For the data below, give the number of lines containing "University" and nothing more.
↓
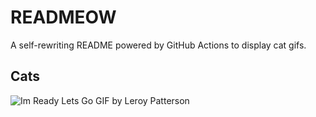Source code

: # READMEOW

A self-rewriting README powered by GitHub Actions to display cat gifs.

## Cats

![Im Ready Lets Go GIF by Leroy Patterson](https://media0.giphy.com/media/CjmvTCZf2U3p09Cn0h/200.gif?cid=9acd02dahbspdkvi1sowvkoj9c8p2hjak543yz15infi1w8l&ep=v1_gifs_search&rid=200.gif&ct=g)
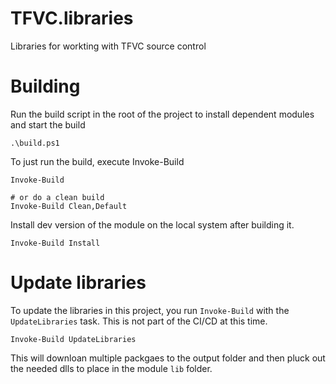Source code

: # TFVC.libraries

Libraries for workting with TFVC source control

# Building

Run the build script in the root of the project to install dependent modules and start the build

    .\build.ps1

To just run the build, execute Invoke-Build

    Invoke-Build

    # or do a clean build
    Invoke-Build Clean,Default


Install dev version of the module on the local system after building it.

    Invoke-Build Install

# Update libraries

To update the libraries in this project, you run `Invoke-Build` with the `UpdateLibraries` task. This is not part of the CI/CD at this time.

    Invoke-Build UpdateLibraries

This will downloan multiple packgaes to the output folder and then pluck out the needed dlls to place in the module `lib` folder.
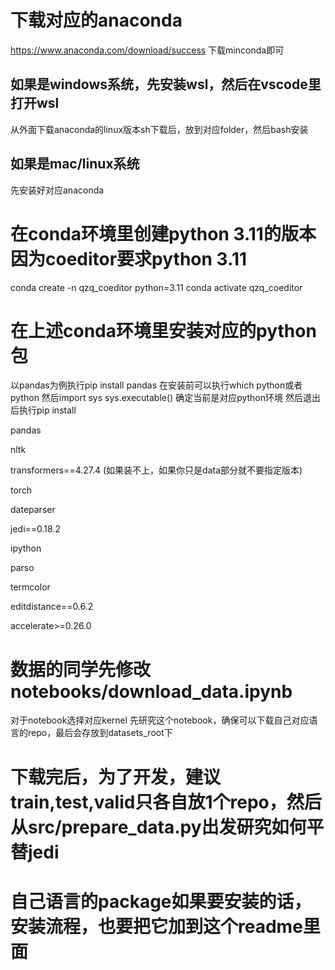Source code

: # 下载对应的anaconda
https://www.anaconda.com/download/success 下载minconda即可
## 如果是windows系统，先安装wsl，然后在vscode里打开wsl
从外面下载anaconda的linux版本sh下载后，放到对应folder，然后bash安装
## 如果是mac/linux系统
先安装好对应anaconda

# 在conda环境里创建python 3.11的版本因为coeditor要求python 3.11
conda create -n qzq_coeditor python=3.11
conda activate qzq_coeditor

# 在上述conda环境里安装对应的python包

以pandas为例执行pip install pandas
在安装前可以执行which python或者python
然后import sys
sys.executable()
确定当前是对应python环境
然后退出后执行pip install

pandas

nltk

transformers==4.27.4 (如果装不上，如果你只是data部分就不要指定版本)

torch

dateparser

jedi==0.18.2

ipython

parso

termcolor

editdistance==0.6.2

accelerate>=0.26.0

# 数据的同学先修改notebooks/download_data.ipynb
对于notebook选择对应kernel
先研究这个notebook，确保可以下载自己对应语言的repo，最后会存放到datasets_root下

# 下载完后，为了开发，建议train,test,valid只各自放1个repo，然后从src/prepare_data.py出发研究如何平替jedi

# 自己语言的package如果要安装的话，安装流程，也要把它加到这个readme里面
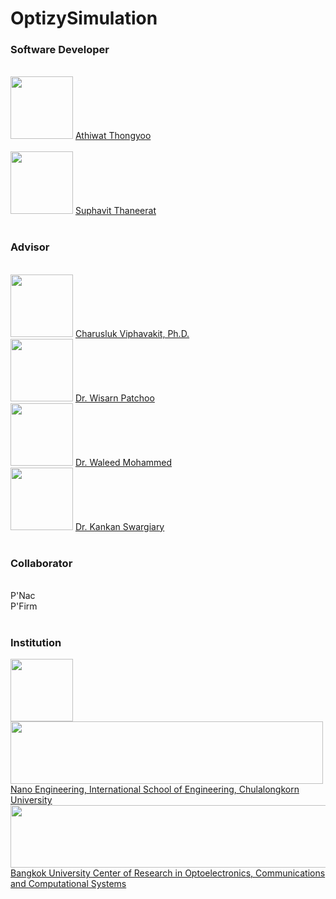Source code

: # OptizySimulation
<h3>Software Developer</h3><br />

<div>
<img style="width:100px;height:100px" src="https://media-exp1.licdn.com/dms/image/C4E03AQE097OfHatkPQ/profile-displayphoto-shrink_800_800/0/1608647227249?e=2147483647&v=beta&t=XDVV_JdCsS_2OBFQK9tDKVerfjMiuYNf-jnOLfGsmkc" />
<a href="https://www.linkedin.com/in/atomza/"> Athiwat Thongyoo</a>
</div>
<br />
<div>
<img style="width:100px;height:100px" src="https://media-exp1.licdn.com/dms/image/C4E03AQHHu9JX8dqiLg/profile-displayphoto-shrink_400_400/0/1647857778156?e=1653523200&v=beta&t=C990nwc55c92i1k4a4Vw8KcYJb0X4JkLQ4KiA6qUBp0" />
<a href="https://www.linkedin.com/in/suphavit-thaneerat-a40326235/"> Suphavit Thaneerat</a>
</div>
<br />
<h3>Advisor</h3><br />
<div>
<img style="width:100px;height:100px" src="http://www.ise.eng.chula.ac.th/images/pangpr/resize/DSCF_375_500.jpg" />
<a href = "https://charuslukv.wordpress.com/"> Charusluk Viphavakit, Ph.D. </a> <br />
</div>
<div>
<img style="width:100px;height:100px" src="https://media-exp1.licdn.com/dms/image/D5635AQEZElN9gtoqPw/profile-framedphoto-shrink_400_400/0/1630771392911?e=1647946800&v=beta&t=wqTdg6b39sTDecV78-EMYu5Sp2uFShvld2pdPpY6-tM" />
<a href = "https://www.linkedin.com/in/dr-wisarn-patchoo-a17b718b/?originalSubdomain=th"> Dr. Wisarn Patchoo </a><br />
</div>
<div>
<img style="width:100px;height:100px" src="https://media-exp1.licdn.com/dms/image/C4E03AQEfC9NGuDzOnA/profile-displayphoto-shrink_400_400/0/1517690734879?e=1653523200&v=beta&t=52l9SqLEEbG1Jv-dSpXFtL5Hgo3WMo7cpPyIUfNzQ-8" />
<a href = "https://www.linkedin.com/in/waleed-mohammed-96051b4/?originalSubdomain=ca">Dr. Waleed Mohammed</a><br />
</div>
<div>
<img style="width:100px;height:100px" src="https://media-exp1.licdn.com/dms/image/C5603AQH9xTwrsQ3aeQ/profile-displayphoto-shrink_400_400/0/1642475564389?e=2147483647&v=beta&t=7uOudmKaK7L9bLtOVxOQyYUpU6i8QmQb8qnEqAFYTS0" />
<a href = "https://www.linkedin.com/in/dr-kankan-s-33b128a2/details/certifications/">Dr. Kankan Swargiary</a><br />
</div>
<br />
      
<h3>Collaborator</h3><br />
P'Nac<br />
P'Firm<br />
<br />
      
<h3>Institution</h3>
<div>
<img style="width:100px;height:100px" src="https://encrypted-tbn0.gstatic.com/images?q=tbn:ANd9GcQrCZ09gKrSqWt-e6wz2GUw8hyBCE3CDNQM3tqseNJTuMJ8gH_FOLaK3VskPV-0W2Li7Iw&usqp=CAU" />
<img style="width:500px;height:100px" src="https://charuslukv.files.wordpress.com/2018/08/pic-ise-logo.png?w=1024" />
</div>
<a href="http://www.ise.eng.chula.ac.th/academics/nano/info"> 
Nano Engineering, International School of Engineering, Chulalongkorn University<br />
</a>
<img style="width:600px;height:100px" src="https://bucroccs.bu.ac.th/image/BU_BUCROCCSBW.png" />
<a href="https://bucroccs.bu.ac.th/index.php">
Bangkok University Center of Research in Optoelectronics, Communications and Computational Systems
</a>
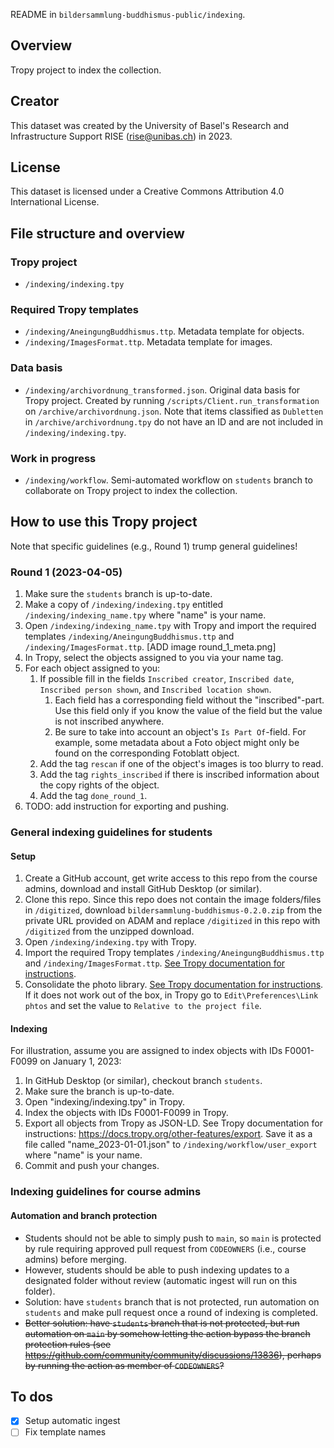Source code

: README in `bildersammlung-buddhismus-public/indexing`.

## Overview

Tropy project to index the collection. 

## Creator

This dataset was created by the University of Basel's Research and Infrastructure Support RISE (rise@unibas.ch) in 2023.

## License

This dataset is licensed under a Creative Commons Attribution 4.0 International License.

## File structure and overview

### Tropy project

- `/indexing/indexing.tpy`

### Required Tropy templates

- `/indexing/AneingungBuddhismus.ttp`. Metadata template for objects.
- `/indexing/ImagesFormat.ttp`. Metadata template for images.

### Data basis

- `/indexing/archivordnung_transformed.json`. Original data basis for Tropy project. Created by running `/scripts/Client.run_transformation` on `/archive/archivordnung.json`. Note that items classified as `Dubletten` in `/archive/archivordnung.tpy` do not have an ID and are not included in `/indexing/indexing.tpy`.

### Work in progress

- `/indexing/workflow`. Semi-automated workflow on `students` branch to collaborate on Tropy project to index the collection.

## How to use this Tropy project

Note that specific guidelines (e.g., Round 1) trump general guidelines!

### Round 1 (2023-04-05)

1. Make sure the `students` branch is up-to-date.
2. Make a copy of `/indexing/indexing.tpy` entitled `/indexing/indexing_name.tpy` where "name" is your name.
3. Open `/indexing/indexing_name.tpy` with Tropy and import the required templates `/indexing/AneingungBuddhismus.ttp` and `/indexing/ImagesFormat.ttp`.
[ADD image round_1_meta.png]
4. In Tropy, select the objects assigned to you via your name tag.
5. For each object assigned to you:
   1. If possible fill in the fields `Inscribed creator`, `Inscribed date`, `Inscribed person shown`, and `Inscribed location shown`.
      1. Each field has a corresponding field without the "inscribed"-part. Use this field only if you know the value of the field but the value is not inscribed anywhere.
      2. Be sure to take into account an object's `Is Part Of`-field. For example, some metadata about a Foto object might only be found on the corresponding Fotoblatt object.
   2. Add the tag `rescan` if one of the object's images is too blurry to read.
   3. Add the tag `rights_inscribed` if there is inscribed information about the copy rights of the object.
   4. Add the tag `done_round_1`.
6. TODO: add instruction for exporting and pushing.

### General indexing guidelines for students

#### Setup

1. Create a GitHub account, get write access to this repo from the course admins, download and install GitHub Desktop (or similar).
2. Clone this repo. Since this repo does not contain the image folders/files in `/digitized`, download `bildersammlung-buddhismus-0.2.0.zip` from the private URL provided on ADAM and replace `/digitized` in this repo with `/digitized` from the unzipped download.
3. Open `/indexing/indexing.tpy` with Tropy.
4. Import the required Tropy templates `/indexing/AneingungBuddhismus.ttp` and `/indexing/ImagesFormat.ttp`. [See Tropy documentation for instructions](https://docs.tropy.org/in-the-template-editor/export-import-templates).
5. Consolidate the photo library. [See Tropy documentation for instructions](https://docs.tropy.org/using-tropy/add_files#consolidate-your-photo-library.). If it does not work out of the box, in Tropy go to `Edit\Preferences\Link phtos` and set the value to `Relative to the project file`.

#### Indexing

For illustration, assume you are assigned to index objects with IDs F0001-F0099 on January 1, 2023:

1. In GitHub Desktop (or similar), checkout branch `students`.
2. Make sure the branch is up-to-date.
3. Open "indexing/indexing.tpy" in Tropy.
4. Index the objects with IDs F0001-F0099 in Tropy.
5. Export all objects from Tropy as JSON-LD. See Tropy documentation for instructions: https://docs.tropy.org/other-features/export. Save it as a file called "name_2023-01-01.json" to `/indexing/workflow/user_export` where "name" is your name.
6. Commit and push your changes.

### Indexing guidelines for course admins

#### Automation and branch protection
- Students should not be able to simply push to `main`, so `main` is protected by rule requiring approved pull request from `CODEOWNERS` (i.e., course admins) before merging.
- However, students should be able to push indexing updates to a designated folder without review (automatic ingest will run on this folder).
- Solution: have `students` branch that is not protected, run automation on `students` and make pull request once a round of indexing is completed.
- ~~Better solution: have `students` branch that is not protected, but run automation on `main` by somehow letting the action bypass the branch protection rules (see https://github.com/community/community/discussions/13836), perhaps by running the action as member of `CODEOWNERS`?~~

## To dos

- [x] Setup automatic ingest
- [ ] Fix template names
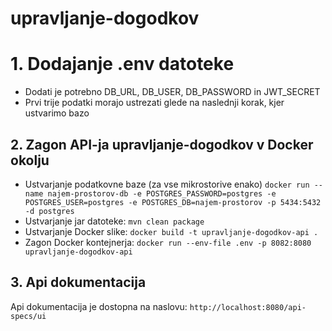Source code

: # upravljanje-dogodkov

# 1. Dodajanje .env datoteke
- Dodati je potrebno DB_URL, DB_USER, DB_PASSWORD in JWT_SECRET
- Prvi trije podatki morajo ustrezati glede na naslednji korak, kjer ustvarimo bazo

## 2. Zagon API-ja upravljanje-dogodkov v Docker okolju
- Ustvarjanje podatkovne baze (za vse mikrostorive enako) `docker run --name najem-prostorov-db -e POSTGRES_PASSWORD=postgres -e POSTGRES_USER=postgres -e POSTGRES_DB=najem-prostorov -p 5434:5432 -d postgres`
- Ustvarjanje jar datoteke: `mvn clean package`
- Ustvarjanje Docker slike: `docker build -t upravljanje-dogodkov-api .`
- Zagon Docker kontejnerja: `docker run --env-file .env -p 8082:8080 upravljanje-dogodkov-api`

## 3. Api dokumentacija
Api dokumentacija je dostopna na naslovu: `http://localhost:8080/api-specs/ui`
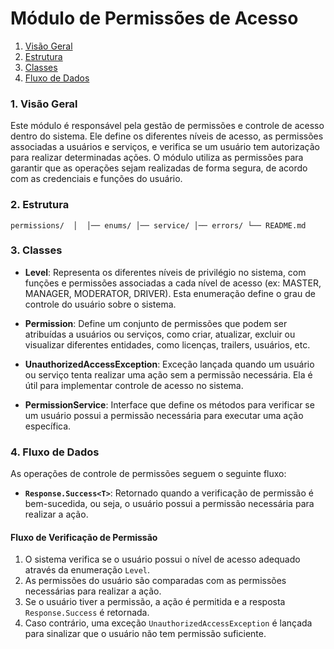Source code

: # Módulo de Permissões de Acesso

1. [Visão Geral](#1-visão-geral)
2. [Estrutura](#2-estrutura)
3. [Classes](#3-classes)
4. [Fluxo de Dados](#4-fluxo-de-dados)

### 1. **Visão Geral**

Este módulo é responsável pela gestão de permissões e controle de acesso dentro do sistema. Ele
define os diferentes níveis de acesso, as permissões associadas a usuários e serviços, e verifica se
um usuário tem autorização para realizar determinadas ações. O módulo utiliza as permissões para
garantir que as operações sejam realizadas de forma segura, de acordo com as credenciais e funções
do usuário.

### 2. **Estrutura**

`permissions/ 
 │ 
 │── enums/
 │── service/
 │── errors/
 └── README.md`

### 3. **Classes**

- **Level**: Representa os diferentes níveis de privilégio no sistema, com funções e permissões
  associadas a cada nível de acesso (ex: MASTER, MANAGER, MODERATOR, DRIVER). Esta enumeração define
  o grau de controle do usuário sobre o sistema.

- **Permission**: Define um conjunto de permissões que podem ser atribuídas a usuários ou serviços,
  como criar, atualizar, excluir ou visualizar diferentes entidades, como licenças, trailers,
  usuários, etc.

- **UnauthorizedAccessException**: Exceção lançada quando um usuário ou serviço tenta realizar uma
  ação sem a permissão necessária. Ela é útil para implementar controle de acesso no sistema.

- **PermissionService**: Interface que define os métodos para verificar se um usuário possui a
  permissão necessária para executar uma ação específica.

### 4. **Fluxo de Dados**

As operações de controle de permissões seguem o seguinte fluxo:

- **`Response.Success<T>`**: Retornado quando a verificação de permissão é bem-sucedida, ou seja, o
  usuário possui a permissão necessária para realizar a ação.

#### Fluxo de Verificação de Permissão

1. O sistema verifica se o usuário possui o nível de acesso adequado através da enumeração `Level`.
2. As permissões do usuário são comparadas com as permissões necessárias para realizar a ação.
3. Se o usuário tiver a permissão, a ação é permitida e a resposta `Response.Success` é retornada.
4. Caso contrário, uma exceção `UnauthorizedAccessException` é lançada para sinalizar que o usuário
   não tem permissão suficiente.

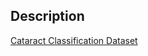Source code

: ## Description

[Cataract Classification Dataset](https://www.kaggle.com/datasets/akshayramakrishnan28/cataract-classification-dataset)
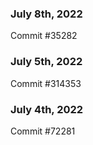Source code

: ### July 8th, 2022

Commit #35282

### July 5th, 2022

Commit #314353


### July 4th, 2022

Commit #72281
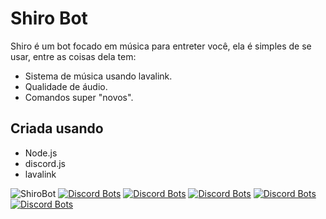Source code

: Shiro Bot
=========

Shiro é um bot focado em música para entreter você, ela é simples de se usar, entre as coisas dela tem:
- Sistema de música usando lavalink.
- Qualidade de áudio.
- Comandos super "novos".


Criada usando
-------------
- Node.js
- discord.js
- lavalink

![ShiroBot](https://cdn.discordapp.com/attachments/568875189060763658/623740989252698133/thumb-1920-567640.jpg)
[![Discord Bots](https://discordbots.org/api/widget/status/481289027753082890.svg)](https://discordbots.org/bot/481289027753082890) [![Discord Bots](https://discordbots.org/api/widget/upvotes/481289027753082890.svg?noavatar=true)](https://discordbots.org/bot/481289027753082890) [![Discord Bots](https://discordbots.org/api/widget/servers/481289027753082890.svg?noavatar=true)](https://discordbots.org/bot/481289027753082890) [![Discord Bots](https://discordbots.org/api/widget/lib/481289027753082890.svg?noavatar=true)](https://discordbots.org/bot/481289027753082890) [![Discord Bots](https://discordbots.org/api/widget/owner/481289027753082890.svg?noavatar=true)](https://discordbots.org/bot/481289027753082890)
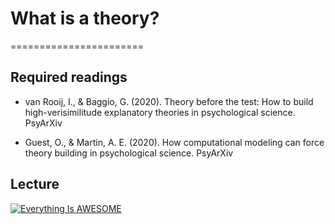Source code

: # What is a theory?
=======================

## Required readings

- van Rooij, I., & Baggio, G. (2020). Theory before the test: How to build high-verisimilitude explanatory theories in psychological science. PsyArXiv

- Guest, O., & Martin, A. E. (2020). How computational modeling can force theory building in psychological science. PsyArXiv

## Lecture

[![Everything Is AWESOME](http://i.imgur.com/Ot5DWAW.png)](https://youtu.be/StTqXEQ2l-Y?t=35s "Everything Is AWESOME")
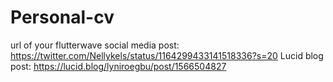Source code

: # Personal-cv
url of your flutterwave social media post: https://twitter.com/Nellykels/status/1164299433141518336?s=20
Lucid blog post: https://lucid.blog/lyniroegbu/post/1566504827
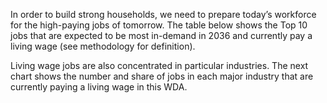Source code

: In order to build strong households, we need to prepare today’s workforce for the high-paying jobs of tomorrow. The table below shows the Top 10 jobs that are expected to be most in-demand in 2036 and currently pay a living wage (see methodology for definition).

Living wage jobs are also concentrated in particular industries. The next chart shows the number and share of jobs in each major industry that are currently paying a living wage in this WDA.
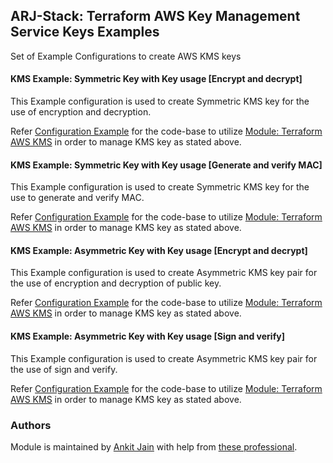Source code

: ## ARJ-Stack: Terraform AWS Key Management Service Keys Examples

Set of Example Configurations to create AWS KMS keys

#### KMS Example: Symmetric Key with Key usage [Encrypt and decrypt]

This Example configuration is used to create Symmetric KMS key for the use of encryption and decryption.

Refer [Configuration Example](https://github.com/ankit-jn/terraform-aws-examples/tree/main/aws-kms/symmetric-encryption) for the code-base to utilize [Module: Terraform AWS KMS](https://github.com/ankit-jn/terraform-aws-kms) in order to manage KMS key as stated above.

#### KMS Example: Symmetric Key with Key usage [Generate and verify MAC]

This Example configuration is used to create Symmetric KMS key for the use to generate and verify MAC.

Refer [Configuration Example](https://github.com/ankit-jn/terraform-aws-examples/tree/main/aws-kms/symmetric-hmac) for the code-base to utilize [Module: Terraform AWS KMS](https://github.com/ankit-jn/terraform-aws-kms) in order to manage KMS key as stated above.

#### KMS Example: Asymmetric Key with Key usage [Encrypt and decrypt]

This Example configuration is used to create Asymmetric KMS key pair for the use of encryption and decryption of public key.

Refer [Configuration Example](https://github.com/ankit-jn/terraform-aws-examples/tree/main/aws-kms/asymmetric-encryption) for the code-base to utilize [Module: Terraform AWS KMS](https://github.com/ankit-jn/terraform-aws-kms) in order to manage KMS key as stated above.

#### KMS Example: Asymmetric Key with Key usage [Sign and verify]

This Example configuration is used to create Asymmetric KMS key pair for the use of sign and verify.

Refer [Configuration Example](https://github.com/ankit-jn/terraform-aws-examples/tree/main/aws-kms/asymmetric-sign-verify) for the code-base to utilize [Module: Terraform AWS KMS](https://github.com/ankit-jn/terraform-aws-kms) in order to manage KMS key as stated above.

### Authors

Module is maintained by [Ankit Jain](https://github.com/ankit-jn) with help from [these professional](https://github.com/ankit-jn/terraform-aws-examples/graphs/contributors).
↑
* [RESULT FOR THIS TASK] 3